*Work order*. Your job is to copy the lines from the material that include "DoxyCompactList".

*Data for the task*.
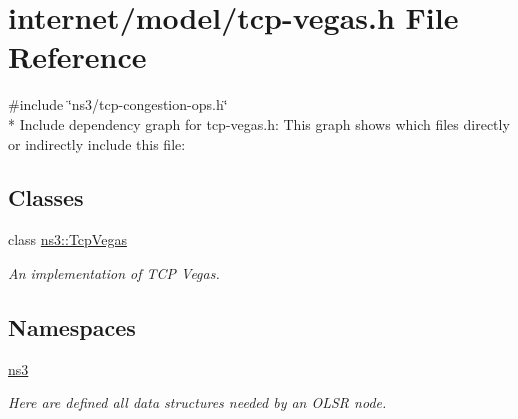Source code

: \hypertarget{tcp-vegas_8h}{}\section{internet/model/tcp-\/vegas.h File Reference}
\label{tcp-vegas_8h}
{\ttfamily \#include \char`\"{}ns3/tcp-\/congestion-\/ops.\+h\char`\"{}}\\*
Include dependency graph for tcp-\/vegas.h\+:
This graph shows which files directly or indirectly include this file\+:
\subsection*{Classes}
\begin{DoxyCompactItemize}
\item 
class \hyperlink{classns3_1_1TcpVegas}{ns3\+::\+Tcp\+Vegas}
\begin{DoxyCompactList}\small\item\em An implementation of T\+CP Vegas. \end{DoxyCompactList}\end{DoxyCompactItemize}
\subsection*{Namespaces}
\begin{DoxyCompactItemize}
\item 
 \hyperlink{namespacens3}{ns3}
\begin{DoxyCompactList}\small\item\em Here are defined all data structures needed by an O\+L\+SR node. \end{DoxyCompactList}\end{DoxyCompactItemize}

*Task result*.
\begin{DoxyCompactList}\small\item\em An implementation of T\+CP Vegas. \end{DoxyCompactList}\end{DoxyCompactItemize}
\begin{DoxyCompactList}\small\item\em Here are defined all data structures needed by an O\+L\+SR node. \end{DoxyCompactList}\end{DoxyCompactItemize}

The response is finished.